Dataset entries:
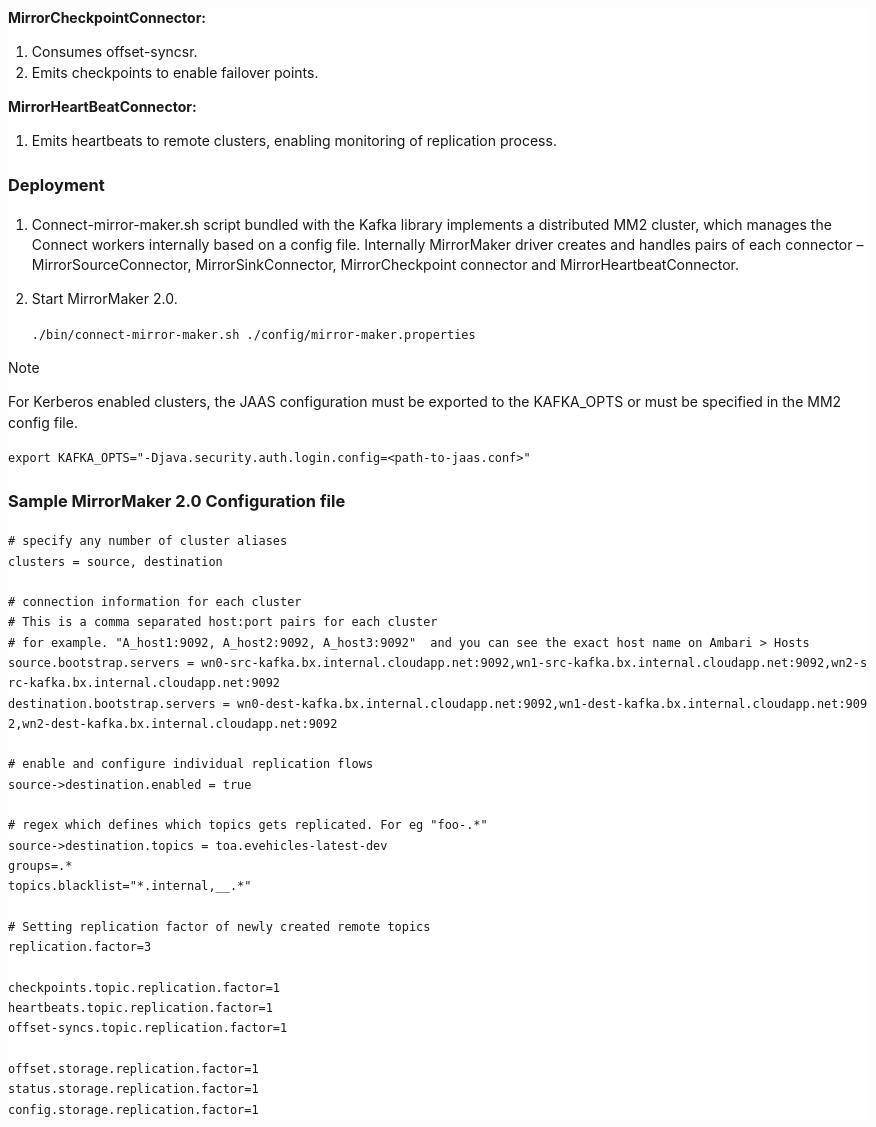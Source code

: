**MirrorCheckpointConnector:**

  1. Consumes offset-syncsr.
  1. Emits checkpoints to enable failover points.
  
**MirrorHeartBeatConnector:**

  1. Emits heartbeats to remote clusters, enabling monitoring of replication process.
      
### Deployment

1. Connect-mirror-maker.sh script bundled with the Kafka library implements a distributed MM2 cluster, which manages the Connect workers internally based on a config file. Internally MirrorMaker driver creates and handles pairs of each connector – MirrorSourceConnector, MirrorSinkConnector, MirrorCheckpoint connector and MirrorHeartbeatConnector.
1. Start MirrorMaker 2.0.

   ```
   ./bin/connect-mirror-maker.sh ./config/mirror-maker.properties    
   ```

> [!NOTE]
> For Kerberos enabled clusters, the JAAS configuration must be exported to the KAFKA_OPTS or must be specified in the MM2 config file.

```
export KAFKA_OPTS="-Djava.security.auth.login.config=<path-to-jaas.conf>"    
```

### Sample MirrorMaker 2.0 Configuration file
       
```
# specify any number of cluster aliases
clusters = source, destination

# connection information for each cluster
# This is a comma separated host:port pairs for each cluster
# for example. "A_host1:9092, A_host2:9092, A_host3:9092"  and you can see the exact host name on Ambari > Hosts
source.bootstrap.servers = wn0-src-kafka.bx.internal.cloudapp.net:9092,wn1-src-kafka.bx.internal.cloudapp.net:9092,wn2-src-kafka.bx.internal.cloudapp.net:9092
destination.bootstrap.servers = wn0-dest-kafka.bx.internal.cloudapp.net:9092,wn1-dest-kafka.bx.internal.cloudapp.net:9092,wn2-dest-kafka.bx.internal.cloudapp.net:9092

# enable and configure individual replication flows
source->destination.enabled = true

# regex which defines which topics gets replicated. For eg "foo-.*"
source->destination.topics = toa.evehicles-latest-dev
groups=.*
topics.blacklist="*.internal,__.*"

# Setting replication factor of newly created remote topics
replication.factor=3

checkpoints.topic.replication.factor=1
heartbeats.topic.replication.factor=1
offset-syncs.topic.replication.factor=1

offset.storage.replication.factor=1
status.storage.replication.factor=1
config.storage.replication.factor=1    
```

* Exercise prompt *
Count the lines in the records that include the word "checkpoints". Report the total alone.

* Response to this exercise *
2